Wonder Woman defends Hera from The First One, who slaps Hera off panel. She responds to his violence: “judging by what I saw…you have this coming”. She then wastes no time in fighting The First One off. Her actions raise ideas about protecting elders, women, and children from violence.
Orion fights for different reasons. He has a mission and is ruthless. Wonder Woman states that he fights “like an animal”. This shows the difference between Wonder Woman and other brawlers in comic books. She fights to protect, and does not use excessive violence.
Ethics and Values
Wonder Woman’s actions prompt questions: is violence an acceptable response to protect those in danger? Or does more violence just extend a cycle of fighting?
Despite being an action fueled comic book, Wonder Woman #21 makes a statement about violence toward elders, woman, and children – under no circumstance should it be tolerated. Orion even states, when attacking The First One “you’ve made a huge mistake”.
The characters in the comic book certainly don’t fit with pure, non-violent philosophies, and are an example of the ongoing problem of using violence to stop violence – particularly Orion. But the comic itself stands up as critical of larger problems in our society.

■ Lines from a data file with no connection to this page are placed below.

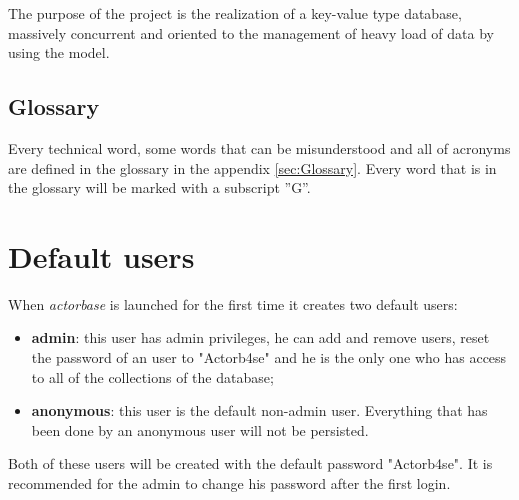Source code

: \documentclass{scalatekids-article}
\begin{document}
The purpose of the project is the realization of a key-value type
 database,
massively concurrent and oriented to the management of heavy load of data by
using the  model.

\subsection{Glossary}
Every technical word, some words that can be misunderstood and all of acronyms are defined in the glossary in the appendix \ref{sec:Glossary}.
Every word that is in the glossary will be marked with a subscript ”G”.






\section{Default users}

When \textit{actorbase} is launched for the first time it creates two default users:
\begin{itemize}
\item \textbf{admin}: this user has admin privileges, he can add and remove users, reset the password of an user to "Actorb4se" and he is the only one who has access to all of the collections of the database;
\item \textbf{anonymous}: this user is the default non-admin user. Everything that has been done by an anonymous user will not be persisted.
\end{itemize}
Both of these users will be created with the default password "Actorb4se". It is recommended for the admin to change his password after the first login.
\end{document}
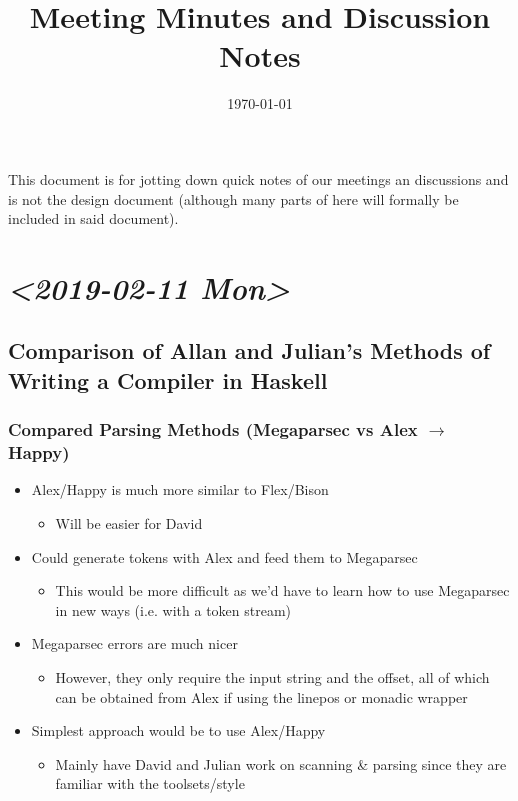 \documentclass[11pt]{article}
\date{\today}
\title{Meeting Minutes and Discussion Notes}
\begin{document}
\maketitle
\tableofcontents

This document is for jotting down quick notes of our meetings an
discussions and is not the design document (although many parts of
here will formally be included in said document).
\section{\textit{<2019-02-11 Mon>}}
\label{sec:orgb85eef1}
\subsection{Comparison of Allan and Julian's Methods of Writing a Compiler in Haskell}
\label{sec:orgf2049b8}
\subsubsection{Compared Parsing Methods (Megaparsec vs Alex \(\to\) Happy)}
\label{sec:orgda91efb}
\begin{itemize}
\item Alex/Happy is much more similar to Flex/Bison
\begin{itemize}
\item Will be easier for David
\end{itemize}
\item Could generate tokens with Alex and feed them to Megaparsec
\begin{itemize}
\item This would be more difficult as we'd have to learn how to use
Megaparsec in new ways (i.e. with a token stream)
\end{itemize}
\item Megaparsec errors are much nicer
\begin{itemize}
\item However, they only require the input string and the offset, all of
which can be obtained from Alex if using the linepos or monadic wrapper
\end{itemize}
\item Simplest approach would be to use Alex/Happy
\begin{itemize}
\item Mainly have David and Julian work on scanning \& parsing since they
are familiar with the toolsets/style
\end{itemize}
\end{itemize}
\end{document}
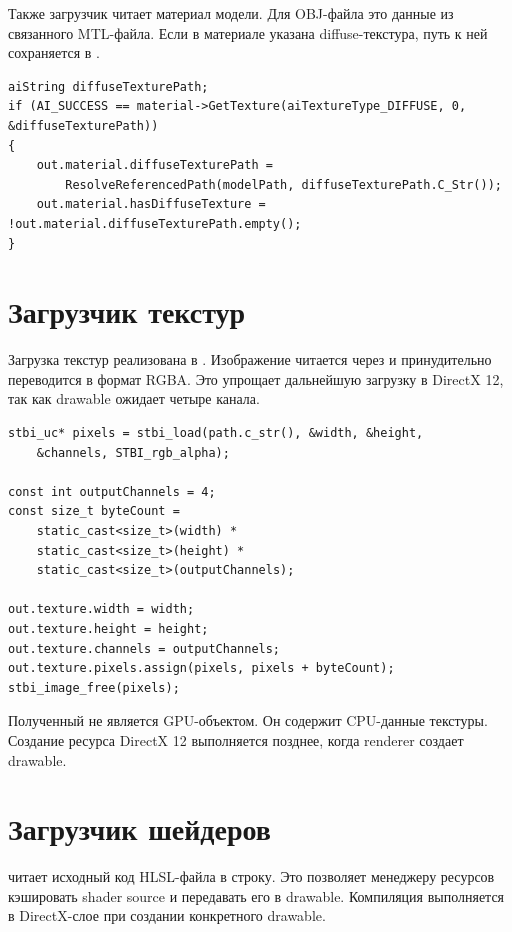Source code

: \documentclass[14pt,a4paper]{extarticle}
\begin{document}
Также загрузчик читает материал модели. Для OBJ-файла это данные из связанного MTL-файла. Если в материале
указана diffuse-текстура, путь к ней сохраняется в .

\begin{lstlisting}[style=cppgost,caption={Получение diffuse-текстуры из материала Assimp}]
aiString diffuseTexturePath;
if (AI_SUCCESS == material->GetTexture(aiTextureType_DIFFUSE, 0, &diffuseTexturePath))
{
    out.material.diffuseTexturePath =
        ResolveReferencedPath(modelPath, diffuseTexturePath.C_Str());
    out.material.hasDiffuseTexture = !out.material.diffuseTexturePath.empty();
}
\end{lstlisting}

\section{Загрузчик текстур}

Загрузка текстур реализована в . Изображение читается через  и
принудительно переводится в формат RGBA. Это упрощает дальнейшую загрузку в DirectX 12, так как drawable
ожидает четыре канала.

\begin{lstlisting}[style=cppgost,caption={Загрузка изображения через stb\_image}]
stbi_uc* pixels = stbi_load(path.c_str(), &width, &height,
    &channels, STBI_rgb_alpha);

const int outputChannels = 4;
const size_t byteCount =
    static_cast<size_t>(width) *
    static_cast<size_t>(height) *
    static_cast<size_t>(outputChannels);

out.texture.width = width;
out.texture.height = height;
out.texture.channels = outputChannels;
out.texture.pixels.assign(pixels, pixels + byteCount);
stbi_image_free(pixels);
\end{lstlisting}

Полученный  не является GPU-объектом. Он содержит CPU-данные текстуры. Создание
ресурса DirectX 12 выполняется позднее, когда renderer создает drawable.

\section{Загрузчик шейдеров}

 читает исходный код HLSL-файла в строку. Это позволяет менеджеру ресурсов
кэшировать shader source и передавать его в drawable. Компиляция выполняется в DirectX-слое при создании
конкретного drawable.
\end{document}
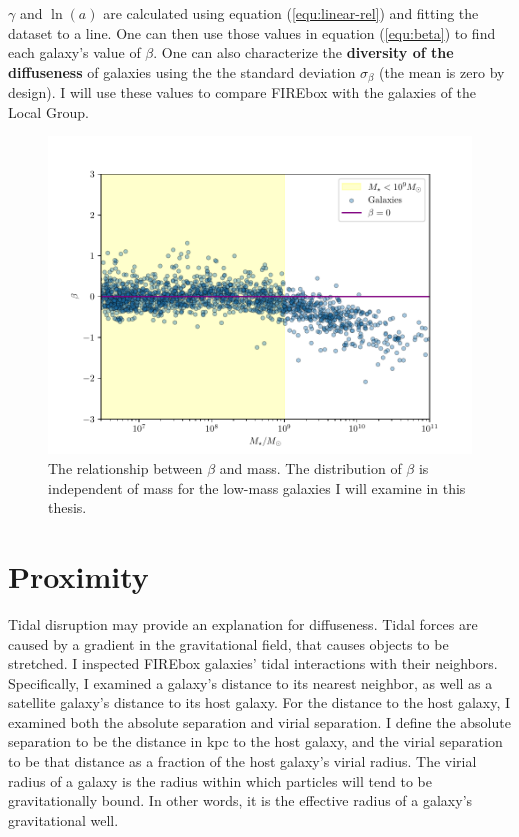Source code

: $\gamma$ and $\ln(a)$ are calculated using equation (\ref{equ:linear-rel}) and fitting the dataset to a line. One can then use those values in equation (\ref{equ:beta}) to find each galaxy's value of $\beta$. One can also characterize the \textbf{diversity of the diffuseness} of galaxies using the the standard deviation $\sigma_\beta$ (the mean is zero by design). I will use these values to compare FIREbox with the galaxies of the Local Group.

\begin{figure}
    \centering
    \includegraphics[width=\textwidth*2/3]{figs/me/beta-mass.pdf}
    \caption{The relationship between $\beta$ and mass. The distribution of $\beta$ is independent of mass for the low-mass galaxies I will examine in this thesis.}
    \label{fig:beta-mass}
\end{figure}

\section{Proximity}


 Tidal disruption may provide an explanation for diffuseness. Tidal forces are caused by a gradient in the gravitational field, that causes objects to be stretched. I inspected FIREbox galaxies' tidal interactions with their neighbors. Specifically, I examined a galaxy's distance to its nearest neighbor, as well as a satellite galaxy's distance to its host galaxy. For the distance to the host galaxy, I examined both the absolute separation and virial separation. I define the absolute separation to be the distance in kpc to the host galaxy, and the virial separation to be that distance as a fraction of the host galaxy's virial radius. The virial radius of a galaxy is the radius within which particles will tend to be gravitationally bound. In other words, it is the effective radius of a galaxy's gravitational well.

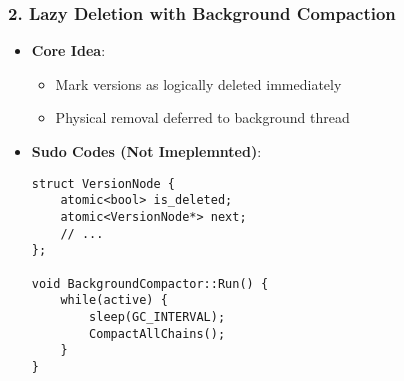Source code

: \documentclass[a4 paper,12pt]{article}
\theoremstyle{definitionstyle}
\begin{document}
\subsubsection{2. Lazy Deletion with Background Compaction}
\begin{itemize}[leftmargin=*]
    \item \textbf{Core Idea}:
    \begin{itemize}
        \item Mark versions as logically deleted immediately
        \item Physical removal deferred to background thread
    \end{itemize}
    
    \item \textbf{Sudo Codes (Not Imeplemnted)}:
    \begin{verbatim}
struct VersionNode {
    atomic<bool> is_deleted;
    atomic<VersionNode*> next;
    // ...
};

void BackgroundCompactor::Run() {
    while(active) {
        sleep(GC_INTERVAL);
        CompactAllChains();
    }
}
    \end{verbatim}
    
\end{itemize}
\end{document}
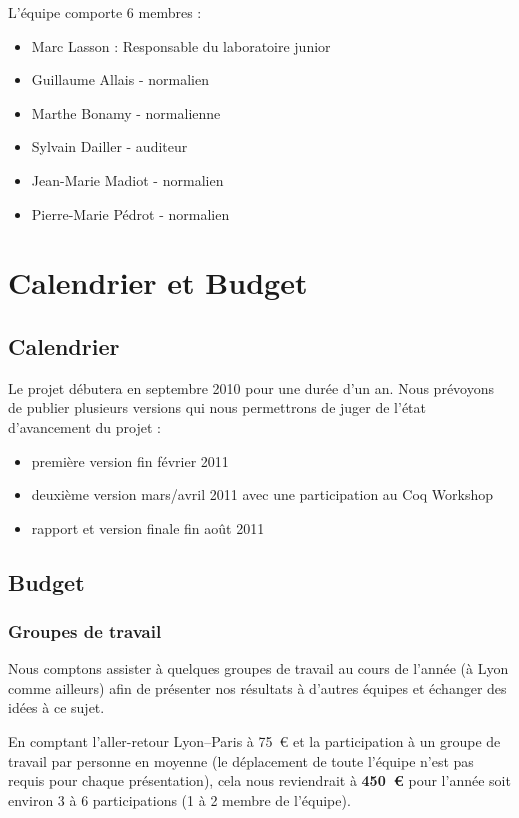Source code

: \documentclass[11pt]{article}
\begin{document}
L'équipe comporte 6 membres :

\begin{itemize}
 \item Marc Lasson : Responsable du laboratoire junior
 \item Guillaume Allais - normalien
 \item Marthe Bonamy - normalienne
 \item Sylvain Dailler - auditeur
 \item Jean-Marie Madiot - normalien
 \item Pierre-Marie Pédrot - normalien
\end{itemize}

\section{Calendrier et Budget}

\subsection{Calendrier}

Le projet débutera en septembre 2010 pour une durée d'un an.
Nous prévoyons de publier plusieurs versions qui nous permettrons de juger de l'état d'avancement du projet : 
\begin{itemize}
 \item première version fin février 2011
 \item deuxième version mars/avril 2011 avec une participation au Coq Workshop
 \item rapport et version finale fin août 2011
\end{itemize}

\subsection{Budget}

\subsubsection{Groupes de travail}

Nous comptons assister à quelques groupes de travail au cours de l'année (à Lyon comme ailleurs) afin de présenter nos résultats à d'autres équipes et échanger des idées à ce sujet. 

En comptant l'aller-retour Lyon--Paris à 75~€ et la participation à un groupe de travail par personne en moyenne (le déplacement de toute l'équipe n'est pas requis pour chaque présentation), cela nous reviendrait à \textbf{450~€} pour l'année soit environ 3 à 6 participations (1 à 2 membre de l'équipe).
\end{document}
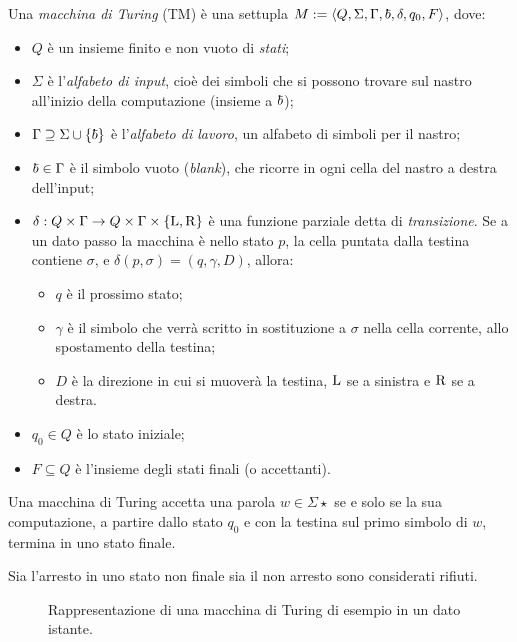 \begin{defin}
	Una \emph{macchina di Turing} (TM) è una settupla $M:=\tuple{Q,\Sigma,\Gamma,\blank,\delta,q_0,F}$, dove:
	\begin{itemize}
		\item $Q$ è un insieme finito e non vuoto di \emph{stati};
		\item $\Sigma$ è l'\emph{alfabeto di input}, cioè dei simboli che si possono trovare sul nastro all'inizio della computazione (insieme a $\blank$);
		\item $\Gamma\supseteq\Sigma\cup\set{\blank}$ è l'\emph{alfabeto di lavoro}, un alfabeto di simboli per il nastro;
		\item $\blank\in\Gamma$ è il simbolo vuoto (\emph{blank}), che ricorre in ogni cella del nastro a destra dell'input;
		\item $\delta:Q\times\Gamma\to Q\times\Gamma\times\left\{ \mathrm L,\mathrm R \right\}$ è una funzione parziale detta di \emph{transizione}. Se a un dato passo la macchina è nello stato $p$, la cella puntata dalla testina contiene $\sigma$, e $\delta(p,\sigma)=(q,\gamma,D)$, allora:
		      \begin{itemize}
			      \item $q$ è il prossimo stato;
			      \item $\gamma$ è il simbolo che verrà scritto in sostituzione a $\sigma$ nella cella corrente, allo spostamento della testina;
			      \item $D$ è la direzione in cui si muoverà la testina, $\mathrm L$ se a sinistra e $\mathrm R$ se a destra.
		      \end{itemize}
		\item $q_0\in Q$ è lo stato iniziale;
		\item $F\subseteq Q$ è l'insieme degli stati finali (o accettanti).
	\end{itemize}
	Una macchina di Turing accetta una parola $w\in\Sigma\star$ se e solo se la sua computazione, a partire dallo stato $q_0$ e con la testina sul primo simbolo di $w$, termina in uno stato finale.
\end{defin}
\noindent Sia l'arresto in uno stato non finale sia il non arresto sono considerati rifiuti.

\begin{figure}
	\centering
	
	\caption{Rappresentazione di una macchina di Turing di esempio in un dato istante.}
\end{figure}

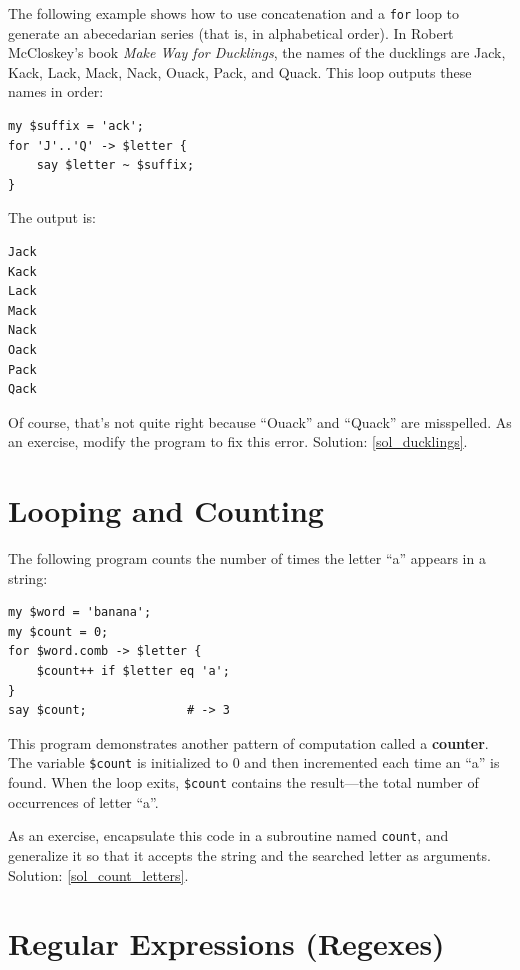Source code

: The following example shows how to use concatenation and a 
{\tt for} loop to generate an abecedarian series (that is, in
alphabetical order).  In Robert McCloskey's book {\em Make
Way for Ducklings}, the names of the ducklings are Jack, Kack, Lack,
Mack, Nack, Ouack, Pack, and Quack.  This loop outputs these names in
order:

\begin{verbatim}
my $suffix = 'ack';
for 'J'..'Q' -> $letter {
    say $letter ~ $suffix;
}
\end{verbatim}
%
The output is:

\begin{verbatim}
Jack
Kack
Lack
Mack
Nack
Oack
Pack
Qack
\end{verbatim}
%
Of course, that's not quite right because ``Ouack'' and 
``Quack'' are misspelled.  As an exercise, modify the program 
to fix this error. Solution: \ref{sol_ducklings}.


\section{Looping and Counting}
\label{counter}

The following program counts the number of times the 
letter ``a'' appears in a string:

\begin{verbatim}
my $word = 'banana';
my $count = 0;
for $word.comb -> $letter {
    $count++ if $letter eq 'a';
}
say $count;              # -> 3
\end{verbatim}
%

This program demonstrates another pattern of computation called a {\bf
counter}.  The variable \verb'$count' is initialized to 0 and then
incremented each time an ``a'' is found. When the loop exits, 
\verb'$count' contains the result---the total number of 
occurrences of letter ``a''.

As an exercise, encapsulate this code in a subroutine named 
{\tt count}, and generalize it so that it accepts the string
and the searched letter as arguments. Solution: \ref{sol_count_letters}.
\label{count_letters}

\section{Regular Expressions (Regexes)}
\label{regex}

Wonder Woman #21 could align with the third principal of non-violence written by Martin Luther King Jr in his first book, Stride Toward Freedom: “attack forces of evil, not persons doing evil” is the third of six principals. The comic attacks tolerance of violence. The comic also judges the perpetrators of violence – they are as misguided as the villain, The First One, who lets his past trauma dictate his actions as an adult.
Cassandra, who allows The First One to strike Hera without comment, also lets her past influence her choices. Cassandra lets The First One threaten Hera – bystanders who let violence happen are therefore also making a mistake.
A bit more on Wonder Woman #21
Historically, Wonder Woman has had key moments of being a role model. I think that her defense of Zolo, Hera, and the Baby Zeke show courage that can be looked up to.